I was travelling in an auto-rickshaw one day, a day no different from any other. I was as usual, pre-occupied with my own thoughts. Suddenly, in a traffic signal, a small child thrust a packet of ear-buds on my face. I waved off the child, only half-comprehending what was happening. Suddenly the child started crying mildly and pulling my dupatta. I looked at him and my heart stopped for a moment. Somewhere in the distance I heard the auto-driver say, "go away boy..its their usual tactic madam, they do this with all the people". The dilemma was all mine, My heart said ,I had to buy those ear-buds. But would it be the right thing to do, my mind asked? Am I encouraging begging, no!! my heart reasoned, this is not begging, he was just trying to sell. I took a 10 rupee note and gave him, he happily gave me the ear-buds and rushed to the next auto before the signal turned green. I felt my insides churning. What was it that I was feeling so guilty about? Was it the fact that though I been through this situation a million times before (felt terrible too) had never bothered to do something about it?
It does make sense for me to think, begging should never be encouraged. The child was technically begging here, in the guise of selling something.

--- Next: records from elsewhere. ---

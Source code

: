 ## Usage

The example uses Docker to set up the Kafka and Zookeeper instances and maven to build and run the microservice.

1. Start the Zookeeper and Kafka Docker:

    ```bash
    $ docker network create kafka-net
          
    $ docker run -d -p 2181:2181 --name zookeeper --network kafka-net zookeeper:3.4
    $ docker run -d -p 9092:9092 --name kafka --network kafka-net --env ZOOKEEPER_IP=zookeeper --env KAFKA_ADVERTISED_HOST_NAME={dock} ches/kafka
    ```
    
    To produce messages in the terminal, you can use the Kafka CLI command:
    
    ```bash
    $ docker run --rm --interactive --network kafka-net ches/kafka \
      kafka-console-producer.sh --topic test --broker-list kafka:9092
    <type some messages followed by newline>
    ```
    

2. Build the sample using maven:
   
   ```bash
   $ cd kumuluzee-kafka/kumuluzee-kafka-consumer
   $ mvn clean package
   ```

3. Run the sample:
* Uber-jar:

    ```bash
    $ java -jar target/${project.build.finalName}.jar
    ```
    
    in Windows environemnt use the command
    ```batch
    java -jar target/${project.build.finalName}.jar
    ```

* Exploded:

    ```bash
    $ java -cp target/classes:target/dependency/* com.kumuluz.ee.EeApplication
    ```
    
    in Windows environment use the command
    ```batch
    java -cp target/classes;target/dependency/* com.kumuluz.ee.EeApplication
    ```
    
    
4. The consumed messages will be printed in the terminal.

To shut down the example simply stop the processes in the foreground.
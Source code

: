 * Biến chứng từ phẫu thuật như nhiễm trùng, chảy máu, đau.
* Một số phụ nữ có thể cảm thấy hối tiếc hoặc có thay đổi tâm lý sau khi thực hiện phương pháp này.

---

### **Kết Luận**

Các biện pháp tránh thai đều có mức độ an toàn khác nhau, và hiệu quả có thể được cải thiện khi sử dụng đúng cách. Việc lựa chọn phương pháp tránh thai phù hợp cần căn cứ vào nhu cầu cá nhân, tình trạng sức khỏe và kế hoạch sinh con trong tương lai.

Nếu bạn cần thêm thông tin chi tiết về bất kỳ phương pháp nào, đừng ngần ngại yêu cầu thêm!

It can in no terms be described as selling, as the emotion on his face was one that would evict pity. Pitiable. If I buy something from him, immediately I'll be swarmed by many others who would also incidently offer me more ear-buds (which happened too). So here I am encouraging begging, even though the whole idea of distributing those ear-buds to be sold were to eradicate just that.
Its a disturbing thought.
I wonder about the small boy who came and caught my dupatta. What could've happened in his 5 years of existence that lead him to get so desperate. The answer is obvious, he is no beggar, he is no thief. He doesnt want to sell those ear-buds too. Would he even know what they are used for? Had he been born into my family, he would be probably sitting on my lap or pulling my dupatta to buy him an ice-cream. He was plain un-lucky to have either been born poor or for being forced to do begging by the grown-ups around him. What if he were also set targets on a daily basis (like they have in the big companies- sales targets). What if the reason he cried was because he would get beaten up if he doesnt achieve his targets ?( thats the bonus cut) Or he had to go hungry for the day because of that?
I'd rather break the rule and encourage the young boy rather than live with the thought of how un-happy he would be otherwise. Maybe the 10 rupee wouldnt make much difference to him (the managers make all the money even if you acheive targets), but then again..Maybe it does??(a promotion on cards?) .
But there is one thing I promise, as long as there are little children on the road, I'll need to clean my ears.......

Wednesday, July 19, 2006

Now for an Intro,,

I remember the day I started the Blog, deeply disturbed, unable to think straight, I had somehow managed to grab a title for my Blog, that seemed suitable enough. But very honestly, its only now that I have cooled down enough to write an introduction for the blog.
Firstly, let me introduce myself. I am just like any other normal human being, but then again how many human beings are normal? There starts a series of endless contradictions called ME.
Reasons 2 think is not about any specific issue or feeling. Its an amalgamation of all the beautiful feelings that a person has. (Here, beautiful is as beautiful does ) :)
Undeniable Happiness, extreme sorrow, unbearable anguish... any genuinely deep emotion has a place here.
Any issue that affects - as the cliche goes...good, bad or ugly!